Il programma, introdotto lo scorso anno per gli utenti Windows 10 che accedono al sistema con un account Microsoft, avrebbe dovuto restare disponibile fino al 13 ottobre 2026, data indicata come termine definitivo del supporto di sicurezza. Microsoft ha invece aggiornato la finestra temporale, portando la scadenza al 12 ottobre 2027.
Un anno in più per chi non vuole passare a Windows 11
La decisione consente agli utenti che non intendono aggiornare subito a Windows 11 di continuare a utilizzare Windows 10 con maggiore tranquillità, almeno dal punto di vista delle patch di sicurezza.
Il tema non è secondario. Windows 10 resta ancora molto diffuso, sia tra gli utenti consumer sia in ambito professionale, dove il passaggio a un nuovo sistema operativo può richiedere più tempo per ragioni di compatibilità hardware, software, procedure interne o semplice preferenza d’uso.

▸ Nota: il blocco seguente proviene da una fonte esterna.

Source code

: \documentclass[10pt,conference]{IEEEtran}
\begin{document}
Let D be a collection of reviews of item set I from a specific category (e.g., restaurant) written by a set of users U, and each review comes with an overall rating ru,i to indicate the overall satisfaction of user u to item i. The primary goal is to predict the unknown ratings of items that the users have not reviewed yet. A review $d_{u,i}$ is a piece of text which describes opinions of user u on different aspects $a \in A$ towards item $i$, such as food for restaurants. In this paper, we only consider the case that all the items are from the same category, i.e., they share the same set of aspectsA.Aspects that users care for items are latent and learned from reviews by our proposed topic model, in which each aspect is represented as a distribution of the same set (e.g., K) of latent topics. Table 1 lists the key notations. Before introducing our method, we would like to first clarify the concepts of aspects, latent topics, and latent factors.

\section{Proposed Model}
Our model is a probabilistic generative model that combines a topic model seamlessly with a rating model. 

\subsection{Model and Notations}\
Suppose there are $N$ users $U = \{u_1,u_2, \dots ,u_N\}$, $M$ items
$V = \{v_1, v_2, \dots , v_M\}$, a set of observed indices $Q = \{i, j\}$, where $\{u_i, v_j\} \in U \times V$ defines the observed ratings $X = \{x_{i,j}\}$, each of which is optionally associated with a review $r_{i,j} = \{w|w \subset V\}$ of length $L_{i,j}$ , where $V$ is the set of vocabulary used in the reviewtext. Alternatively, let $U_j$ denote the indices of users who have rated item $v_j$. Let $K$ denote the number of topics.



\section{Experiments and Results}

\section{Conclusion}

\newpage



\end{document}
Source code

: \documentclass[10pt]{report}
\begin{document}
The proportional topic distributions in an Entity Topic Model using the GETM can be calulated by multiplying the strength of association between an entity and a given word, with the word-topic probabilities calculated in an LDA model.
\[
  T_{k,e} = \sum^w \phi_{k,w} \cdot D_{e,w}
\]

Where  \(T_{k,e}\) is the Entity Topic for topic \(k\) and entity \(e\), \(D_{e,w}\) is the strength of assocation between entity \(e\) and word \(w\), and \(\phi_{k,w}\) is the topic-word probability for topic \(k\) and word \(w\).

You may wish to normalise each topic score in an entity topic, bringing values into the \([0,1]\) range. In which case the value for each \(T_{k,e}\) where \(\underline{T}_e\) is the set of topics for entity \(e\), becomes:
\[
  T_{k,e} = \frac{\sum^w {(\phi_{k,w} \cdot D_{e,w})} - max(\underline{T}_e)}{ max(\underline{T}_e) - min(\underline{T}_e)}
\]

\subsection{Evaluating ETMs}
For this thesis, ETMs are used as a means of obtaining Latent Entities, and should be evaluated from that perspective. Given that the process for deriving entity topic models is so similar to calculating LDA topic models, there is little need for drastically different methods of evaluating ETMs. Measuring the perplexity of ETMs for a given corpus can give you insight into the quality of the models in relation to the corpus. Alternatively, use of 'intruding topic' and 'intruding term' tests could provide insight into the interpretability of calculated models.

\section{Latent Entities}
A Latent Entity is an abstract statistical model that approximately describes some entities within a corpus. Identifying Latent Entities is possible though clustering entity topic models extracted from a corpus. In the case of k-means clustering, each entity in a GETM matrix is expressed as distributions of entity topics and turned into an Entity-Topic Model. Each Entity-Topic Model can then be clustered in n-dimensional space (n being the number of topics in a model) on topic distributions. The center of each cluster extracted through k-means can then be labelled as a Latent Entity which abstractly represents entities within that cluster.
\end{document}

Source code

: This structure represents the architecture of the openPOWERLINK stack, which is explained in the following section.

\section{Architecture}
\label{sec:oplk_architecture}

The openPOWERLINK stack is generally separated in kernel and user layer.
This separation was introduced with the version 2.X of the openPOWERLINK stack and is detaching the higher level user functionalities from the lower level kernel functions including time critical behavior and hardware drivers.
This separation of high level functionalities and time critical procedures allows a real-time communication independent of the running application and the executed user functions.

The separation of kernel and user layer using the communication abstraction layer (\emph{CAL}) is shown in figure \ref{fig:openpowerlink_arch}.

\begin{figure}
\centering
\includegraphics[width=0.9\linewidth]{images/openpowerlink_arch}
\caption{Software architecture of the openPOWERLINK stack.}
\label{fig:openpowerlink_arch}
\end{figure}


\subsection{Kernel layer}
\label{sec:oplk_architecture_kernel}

Microsoft prende atto della resistenza del mercato
L’estensione del programma conferma una realtà evidente: nonostante la spinta commerciale e tecnica verso Windows 11, una parte consistente degli utenti non è ancora pronta a lasciare Windows 10.
Per Microsoft, mantenere aggiornamenti di sicurezza per un altro anno significa ridurre il rischio di lasciare scoperti milioni di dispositivi, ma anche accompagnare in modo più graduale una transizione che si sta rivelando più lenta del previsto.
Resta da capire se questa sarà davvero l’ultima proroga o se l’azienda deciderà in futuro di estendere ancora il supporto. Per ora, la nuova data da segnare è il 12 ottobre 2027: fino ad allora, chi resterà su Windows 10 potrà continuare a ricevere aggiornamenti di sicurezza attraverso il programma Extended Security Updates.